[DIRECTIONS] Run through the records and, wherever a line holds the word "dark", return that line.
======== PROVIDED RECORDS
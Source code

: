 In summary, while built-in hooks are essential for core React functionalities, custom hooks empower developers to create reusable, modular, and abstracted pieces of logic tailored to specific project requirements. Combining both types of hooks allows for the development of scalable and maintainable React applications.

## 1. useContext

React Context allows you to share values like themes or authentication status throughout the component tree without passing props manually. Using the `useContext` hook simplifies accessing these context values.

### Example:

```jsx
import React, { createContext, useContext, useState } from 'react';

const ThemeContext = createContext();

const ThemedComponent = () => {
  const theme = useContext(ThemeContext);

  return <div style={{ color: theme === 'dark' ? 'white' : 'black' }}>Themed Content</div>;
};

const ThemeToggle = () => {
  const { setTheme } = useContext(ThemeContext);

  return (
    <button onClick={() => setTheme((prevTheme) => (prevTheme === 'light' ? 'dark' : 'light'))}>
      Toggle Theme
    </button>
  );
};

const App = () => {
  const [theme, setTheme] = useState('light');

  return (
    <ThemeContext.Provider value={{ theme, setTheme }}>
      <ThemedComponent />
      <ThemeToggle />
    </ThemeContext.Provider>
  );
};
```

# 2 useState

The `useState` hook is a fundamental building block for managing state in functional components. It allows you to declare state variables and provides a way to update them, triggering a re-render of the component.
================
[EXERCISE OUTPUT]
  return <div style={{ color: theme === 'dark' ? 'white' : 'black' }}>Themed Content</div>;
    <button onClick={() => setTheme((prevTheme) => (prevTheme === 'light' ? 'dark' : 'light'))}>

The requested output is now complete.